Jesus came into the world to transform us by leading us out of the darkness of self-serving falsehood and into the light of God’s true purpose. And this demands a personal and life-transforming response: Trust Jesus Christ to secure your forgiveness with God and lead you in righteousness for His glory. Divest yourself of control over your own life, and make Him your Lord. Jesus’ death on the cross has made forgiveness possible.
In his 1939 Christmas broadcast to the British nation, King George VI read from a poem by Minnie Louise Haskins
I said to the man who stood at the gate of the year,
I said to the man who stood at the gate of the year,
“Give me a light that I may tread safely into the unknown.”
And he replied: “Go out into the darkness and put your hand into the Hand of God.
That shall be to you better than light and safer than a known way.”1
While those words were obviously meaningful to George VI and his subjects amid an escalating war with Germany, they still find an echo in the hearts and minds of men and women today. We live in a time of great uncertainty and anxiety. Whether the context is geopolitics, the national economy, clashing worldviews, or even our own family lives, people today are treading into the darkness, looking for some light that will show them the way.
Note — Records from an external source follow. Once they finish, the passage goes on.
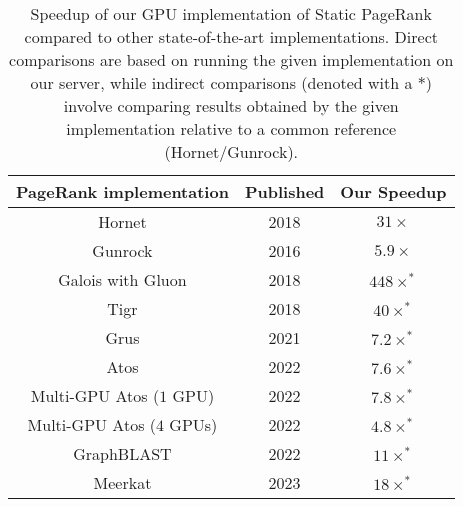 \begin{table}[hbtp]
  \centering
  \caption{Speedup of our GPU implementation of Static PageRank compared to other state-of-the-art implementations. Direct comparisons are based on running the given implementation on our server, while indirect comparisons (denoted with a $*$) involve comparing results obtained by the given implementation relative to a common reference (Hornet/Gunrock).}
  \label{tab:compare-large}
  \begin{tabular}{|c|c||c|}
    \toprule
    \textbf{PageRank implementation} &
    \textbf{Published} &
    \textbf{Our Speedup} \\
    \midrule
    Hornet \cite{busato2018hornet} & 2018 & $31\times$ \\ \hline
    Gunrock \cite{wang2016gunrock} & 2016 & $5.9\times$ \\ \hline
    Galois with Gluon \cite{dathathri2018gluon} & 2018 & $448\times^*$ \\ \hline
    Tigr \cite{nodehi2018tigr} & 2018 & $40\times^*$ \\ \hline
    Grus \cite{wang2021grus} & 2021 & $7.2\times^*$ \\ \hline
    Atos \cite{chen2022atos} & 2022 & $7.6\times^*$ \\ \hline
    Multi-GPU Atos ($1$ GPU) \cite{chen2022scalable} & 2022 & $7.8\times^*$ \\ \hline
    Multi-GPU Atos ($4$ GPUs) \cite{chen2022scalable} & 2022 & $4.8\times^*$ \\ \hline
    GraphBLAST \cite{yang2022graphblast} & 2022 & $11\times^*$ \\ \hline
    Meerkat \cite{concessao2023meerkat} & 2023 & $18\times^*$ \\ \hline
  \bottomrule
  \end{tabular}
\end{table}
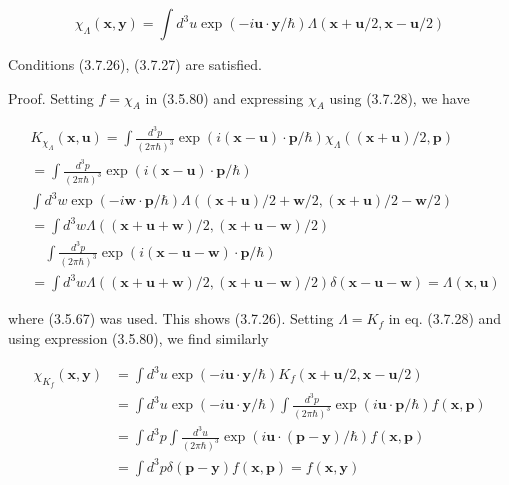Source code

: \documentclass{article}
\begin{document}
\begin{equation*}
\chi_{\Lambda}(\boldsymbol{x}, \boldsymbol{y})=\int d^{3} u \exp (-i \boldsymbol{u} \cdot \boldsymbol{y} / \hbar) \Lambda(\boldsymbol{x}+\boldsymbol{u} / 2, \boldsymbol{x}-\boldsymbol{u} / 2) \tag{3.7.28}
\end{equation*}
 

Conditions (3.7.26), (3.7.27) are satisfied.

Proof. Setting $f=\chi_{A}$ in (3.5.80) and expressing $\chi_{A}$ using (3.7.28), we have
 
\begin{align*}
& K_{\chi_{\Lambda}}(\boldsymbol{x}, \boldsymbol{u})= \int \frac{d^{3} p}{(2 \pi \hbar)^{3}} \exp (i(\boldsymbol{x}-\boldsymbol{u}) \cdot \boldsymbol{p} / \hbar) \chi_{\Lambda}((\boldsymbol{x}+\boldsymbol{u}) / 2, \boldsymbol{p})  \tag{3.7.29}\\
&= \int \frac{d^{3} p}{(2 \pi \hbar)^{3}} \exp (i(\boldsymbol{x}-\boldsymbol{u}) \cdot \boldsymbol{p} / \hbar) \\
& \int d^{3} w \exp (-i \boldsymbol{w} \cdot \boldsymbol{p} / \hbar) \Lambda((\boldsymbol{x}+\boldsymbol{u}) / 2+\boldsymbol{w} / 2,(\boldsymbol{x}+\boldsymbol{u}) / 2-\boldsymbol{w} / 2) \\
&= \int d^{3} w \Lambda((\boldsymbol{x}+\boldsymbol{u}+\boldsymbol{w}) / 2,(\boldsymbol{x}+\boldsymbol{u}-\boldsymbol{w}) / 2) \\
& \quad \int \frac{d^{3} p}{(2 \pi \hbar)^{3}} \exp (i(\boldsymbol{x}-\boldsymbol{u}-\boldsymbol{w}) \cdot \boldsymbol{p} / \hbar) \\
&= \int d^{3} w \Lambda((\boldsymbol{x}+\boldsymbol{u}+\boldsymbol{w}) / 2,(\boldsymbol{x}+\boldsymbol{u}-\boldsymbol{w}) / 2) \delta(\boldsymbol{x}-\boldsymbol{u}-\boldsymbol{w})=\Lambda(\boldsymbol{x}, \boldsymbol{u})
\end{align*}
 
where (3.5.67) was used. This shows (3.7.26).
Setting $\Lambda=K_{f}$ in eq. (3.7.28) and using expression (3.5.80), we find similarly
 
\begin{align*}
\chi_{K_{f}}(\boldsymbol{x}, \boldsymbol{y}) & =\int d^{3} u \exp (-i \boldsymbol{u} \cdot \boldsymbol{y} / \hbar) K_{f}(\boldsymbol{x}+\boldsymbol{u} / 2, \boldsymbol{x}-\boldsymbol{u} / 2)  \tag{3.7.30}\\
& =\int d^{3} u \exp (-i \boldsymbol{u} \cdot \boldsymbol{y} / \hbar) \int \frac{d^{3} p}{(2 \pi \hbar)^{3}} \exp (i \boldsymbol{u} \cdot \boldsymbol{p} / \hbar) f(\boldsymbol{x}, \boldsymbol{p}) \\
& =\int d^{3} p \int \frac{d^{3} u}{(2 \pi \hbar)^{3}} \exp (i \boldsymbol{u} \cdot(\boldsymbol{p}-\boldsymbol{y}) / \hbar) f(\boldsymbol{x}, \boldsymbol{p}) \\
& =\int d^{3} p \delta(\boldsymbol{p}-\boldsymbol{y}) f(\boldsymbol{x}, \boldsymbol{p})=f(\boldsymbol{x}, \boldsymbol{y})
\end{align*}
 
\end{document}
In John 3:19, in His conversation with Nicodemus, Jesus shared the good news that we celebrate during the Christmas season: “The light has come into the world.” And the nature of the light is not a philosophy. It’s not a political ideology. It’s not a sentiment or a concept. The light is a person: Jesus Christ. God, in His love, sent Jesus into the world to light our way forward, leading us out of a world of death and into life with Him.
Jesus is the light by which we can see. Or, to use Haskins’s metaphor, He is the hand of God extended to us—better than any would-be light this world might offer. How, then, can we reflect His light in a world of darkness? Let’s consider the answer Jesus Himself gives.
People Love the Darkness
“The light has come into the world, and people loved the darkness rather than the light because their works were evil. For everyone who does wicked things hates the light and does not come to the light, lest his works should be exposed.” (John 3:19–20)
Before we can understand the beauty and power of the light of Christ, we first must understand what separates His light from the darkness all around it.
It’s not normal for burglars to call out from the darkness of the yard, “Excuse me, could you turn the spotlights on? I’m trying to steal from your house!” They’re burglars. They do their work in the dark. The worst thing that can happen to them is for the lights to come on and reveal them. Similarly, the Bible says that apart from Christ, we live our lives in darkness (Eph. 5:8; 1 Peter 2:9).
The darkness of our time is revealed in many different ways, and certainly in intellectual confusion and moral perversion. When people hear Jesus say, “The light has come into the world,” many respond, “That’s very interesting, but I have my own views. I have another light that I look to, and that light is as good as any.” Some have the notion today that beliefs are valid as long as they mean something to somebody.